In tutti i racconti che si rispettino ( o comunque nella maggior parte ) tutti i protagonisti sanno di esserlo e cercano, chi disperatamente e chi meno, di raggiungere il proprio lieto fine tra mille peripezie e prove da superare.

Pochi lettori però sanno che esistono anche loro, i protagonisti inconsapevoli delle proprie storie, come lui: mio nonno.

In questo racconto non troverete infatti demoni da sconfiggere, ne fanciulle da salvare, ma solo un “mostro invisibile” da tenere a bada: l’alzheimer.

Mio nonno era un uomo straordinario e non ve lo dico io come molti possono pensare, perché sono sua nipote. Lo era è basta.

Cresciuto nella Sicilia del secondo dopo guerra, dove le figlie grandi crescevano i fratellini piccoli e i fratelli maggiori portavano avanti la famiglia ( valore per noi siciliani importantissimo ), aveva sempre mostrato volontà di rivalsa.

Volontà che avvolte però perdeva tra le tante “avventure femminili”.
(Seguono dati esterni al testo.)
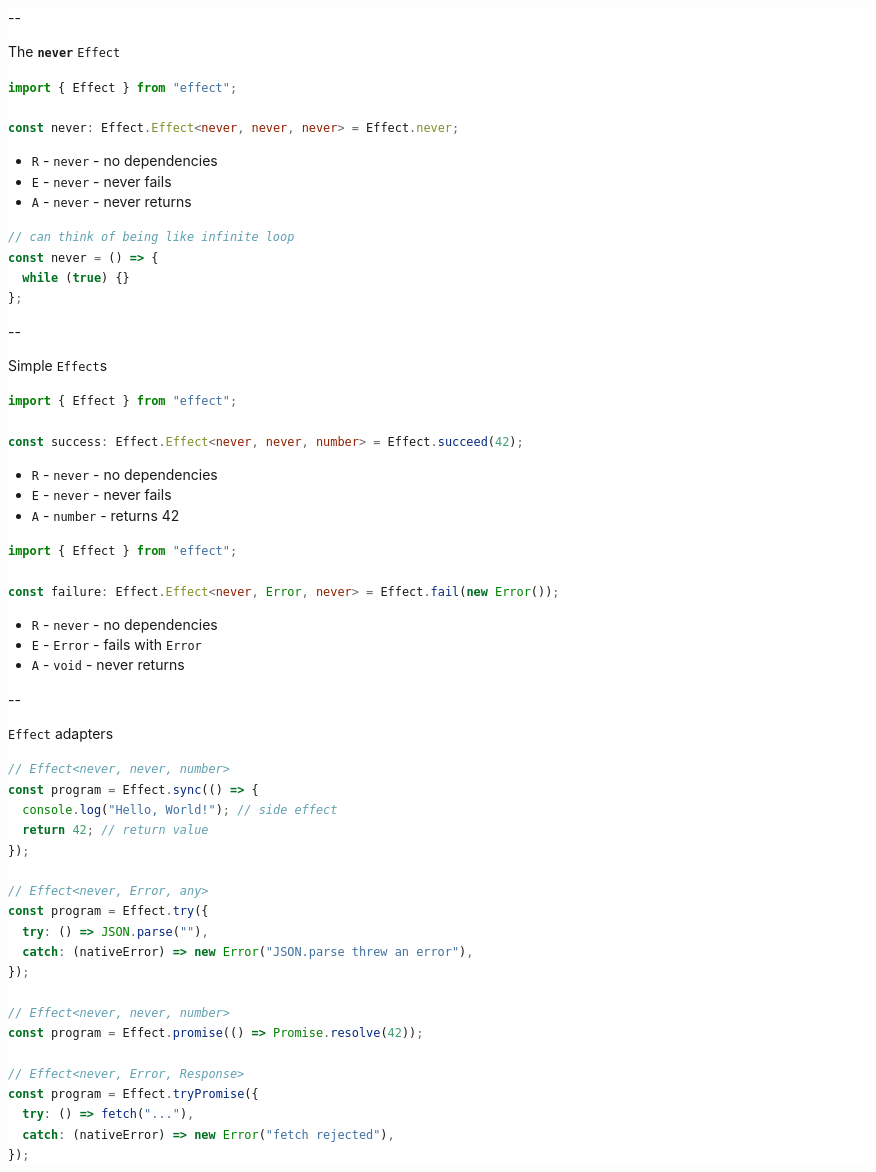 --

The **`never`** `Effect`

```ts
import { Effect } from "effect";

const never: Effect.Effect<never, never, never> = Effect.never;
```

- `R` - `never` - no dependencies
- `E` - `never` - never fails
- `A` - `never` - never returns

```ts
// can think of being like infinite loop
const never = () => {
  while (true) {}
};
```

--

Simple `Effect`s

```ts
import { Effect } from "effect";

const success: Effect.Effect<never, never, number> = Effect.succeed(42);
```

- `R` - `never` - no dependencies
- `E` - `never` - never fails
- `A` - `number` - returns 42

```ts
import { Effect } from "effect";

const failure: Effect.Effect<never, Error, never> = Effect.fail(new Error());
```

- `R` - `never` - no dependencies
- `E` - `Error` - fails with `Error`
- `A` - `void` - never returns

--

`Effect` adapters

```ts [1-5|7-11|13-14|16-20]
// Effect<never, never, number>
const program = Effect.sync(() => {
  console.log("Hello, World!"); // side effect
  return 42; // return value
});

// Effect<never, Error, any>
const program = Effect.try({
  try: () => JSON.parse(""),
  catch: (nativeError) => new Error("JSON.parse threw an error"),
});

// Effect<never, never, number>
const program = Effect.promise(() => Promise.resolve(42));

// Effect<never, Error, Response>
const program = Effect.tryPromise({
  try: () => fetch("..."),
  catch: (nativeError) => new Error("fetch rejected"),
});
```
Fino a quanto incontrò lei, mia nonna, la classica donna siciliana, impastata di amore e tenerezza, come i nostri profumati “cucciddati” appena sfornati in una delle tante calde fornaci della nostra bellissima isola.

Ed è proprio vero il proverbio che afferma che “dietro un grande uomo c’è sempre una grande donna”; mio nonno riuscì in pochi anni a formare “l’impero dei panifici”, come lui stesso amava chiamarlo.
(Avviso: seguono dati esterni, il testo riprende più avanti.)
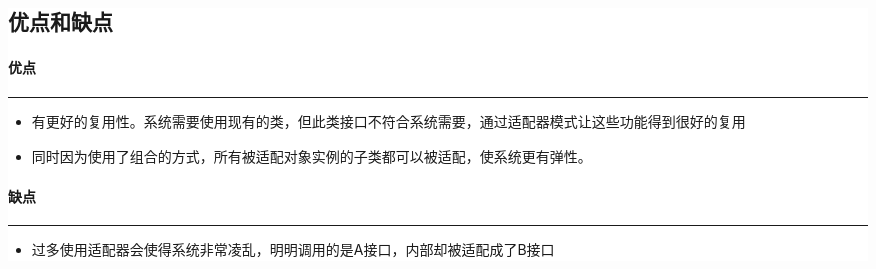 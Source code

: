 
## 优点和缺点

#### 优点
---

- 有更好的复用性。系统需要使用现有的类，但此类接口不符合系统需要，通过适配器模式让这些功能得到很好的复用

- 同时因为使用了组合的方式，所有被适配对象实例的子类都可以被适配，使系统更有弹性。

#### 缺点
---

- 过多使用适配器会使得系统非常凌乱，明明调用的是A接口，内部却被适配成了B接口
Il pane per lui era tutto: era il motivo per cui alzarsi la mattina presto ed affrontare il caldo cocente delle roventi estati siciliane, era il sorriso della vecchietta che ogni giorno si presentava al banco nonostante i tanti dolori, era il bimbo dispettoso a cui regalare il paninetto a latte, era la mia stessa nonna con le mani sempre sporche di farina, ma con in viso il suo bellissimo sorriso da massaia.

E fu proprio quando il pane ( e la mia stessa nonna ) vennero a mancare, che cominciò ad avanzare, sempre più inesorabile e triste, la discesa verso il buio dei non ricordi.

I giorni si fecero lunghissimi e confusi, le notti brevi e scandite da sogni dal sapore agrodolce di un passato che non sarebbe più tornato.

La paura di “non essere più utile” era sempre lì: cattiva, non faceva che far capolino dietro i pochi momenti di lucidità.

Ma anche in quel frangente, come aveva già fatto in gioventù, mia nonna intervenne per “salvare” il suo Sarino: dopo nemmeno un anno lui era già lì con lei, lasciando nei figli e nei nipoti un dolore immenso, ma anche la consapevolezza di una sua nuova felicità.

Non voleva sentirsi “inutile” mio nonno, così come non lo vogliono nemmeno i tanti, anziani o meno, afflitti da quel “pacato torpore”, all’esterno magari così innocente, ma all’interno così micidiale.

Magari non avete letto un racconto allegro, come avevate prefissato all’inizio, ma siete stati anche voi inconsapevolmente i testimoni di una delle tante “storie di un protagonista che non ricorda più di esserlo” , credetemi le più importanti!